Exploring Data Lake
Before querying, it is important to know what content (datasets or data tables) the data lake contains. This will help us understand how to effectively query and utilize the available data resources. Beacon exposes a REST API to query the content of the data lake. The API is available at the /api
endpoint. You can use the GET
method to retrieve information about the datasets and data tables available in the data lake.
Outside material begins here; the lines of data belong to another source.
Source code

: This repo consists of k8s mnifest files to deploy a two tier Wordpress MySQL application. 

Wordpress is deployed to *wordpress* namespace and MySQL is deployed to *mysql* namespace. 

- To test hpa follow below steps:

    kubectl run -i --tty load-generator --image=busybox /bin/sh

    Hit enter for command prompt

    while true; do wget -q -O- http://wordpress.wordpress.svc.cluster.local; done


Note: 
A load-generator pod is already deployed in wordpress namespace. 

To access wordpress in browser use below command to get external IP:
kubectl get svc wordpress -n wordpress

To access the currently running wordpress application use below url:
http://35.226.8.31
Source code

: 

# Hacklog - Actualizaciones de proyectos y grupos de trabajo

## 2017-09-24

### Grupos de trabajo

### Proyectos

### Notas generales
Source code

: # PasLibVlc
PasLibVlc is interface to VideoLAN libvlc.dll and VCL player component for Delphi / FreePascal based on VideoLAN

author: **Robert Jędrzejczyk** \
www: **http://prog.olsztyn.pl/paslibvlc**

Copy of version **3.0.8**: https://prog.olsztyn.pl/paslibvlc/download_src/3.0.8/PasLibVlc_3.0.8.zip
Data is organized in either datasets
or data tables
:
- Datasets: These are individual files that contain data in a specific format (e.g., NetCDF, Parquet, CSV). Datasets can be queried directly using SQL. For example, a dataset named
2020.nc
could be queried to retrieve specific variables or subsets of the data. - Data Tables: These are structured collections of datasets that are organized in a tabular format. Data tables are used to group related datasets together and provide a higher-level interface for querying and analyzing data. For example, a data table named
2020_2022
could be created from the datasets2020.nc
,2021.nc
, and2022.nc
. This table would allow users to query all three datasets as if they were a single entity.
Exploring Datasets
To learn which datasets are available, use the following HTTP GET request:
GET /api/datasets
This will return a list of datasets available in the data lake.
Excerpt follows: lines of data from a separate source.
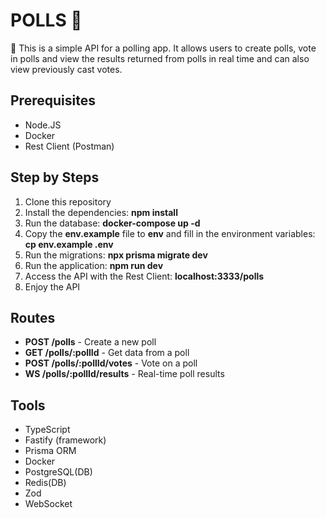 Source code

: # POLLS 🎢
🎢 This is a simple API for a polling app. It allows users to create polls, vote in polls and view the results returned from polls in real time and can also view previously cast votes. 

## Prerequisites

* Node.JS
* Docker
* Rest Client (Postman)

## Step by Steps

1. Clone this repository
2. Install the dependencies:
   **npm install**
4. Run the database:
   **docker-compose up -d**
6. Copy the **env.example** file to **env** and fill in the environment variables:
   **cp env.example .env**
8. Run the migrations:
   **npx prisma migrate dev**
10. Run the application:
   **npm run dev**
12. Access the API with the Rest Client:
   **localhost:3333/polls**
14. Enjoy the API

## Routes

* **POST /polls** - Create a new poll
* **GET /polls/:pollId** - Get data from a poll
* **POST /polls/:pollId/votes** - Vote on a poll
* **WS /polls/:pollId/results** - Real-time poll results

## Tools

- TypeScript
- Fastify (framework)
- Prisma ORM
- Docker
- PostgreSQL(DB)
- Redis(DB)
- Zod
- WebSocket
Once we know which datasets are available, we can list the schema of the datasets using the following HTTP GET request:
GET /api/dataset-schema?file=example1.nc
Beacon also supports querying using multiple datasets at once using a glob pattern. This sometimes super types
the schema of different datasets together. To list the schema of multiple datasets together, use the following HTTP GET request:
GET /api/dataset-schema?file=*.nc
This also works for other data formats like Parquet, CSV & ODV ASCII.
Exploring Data Tables
To learn which data tables are available, use the following HTTP GET request:
GET /api/tables
This will return a list of data tables available in the data lake.
Once we know which data tables are available, we can list the schema of the data tables using the following HTTP GET request:
GET /api/table-schema?table=example1
This will return the schema of the specified data table.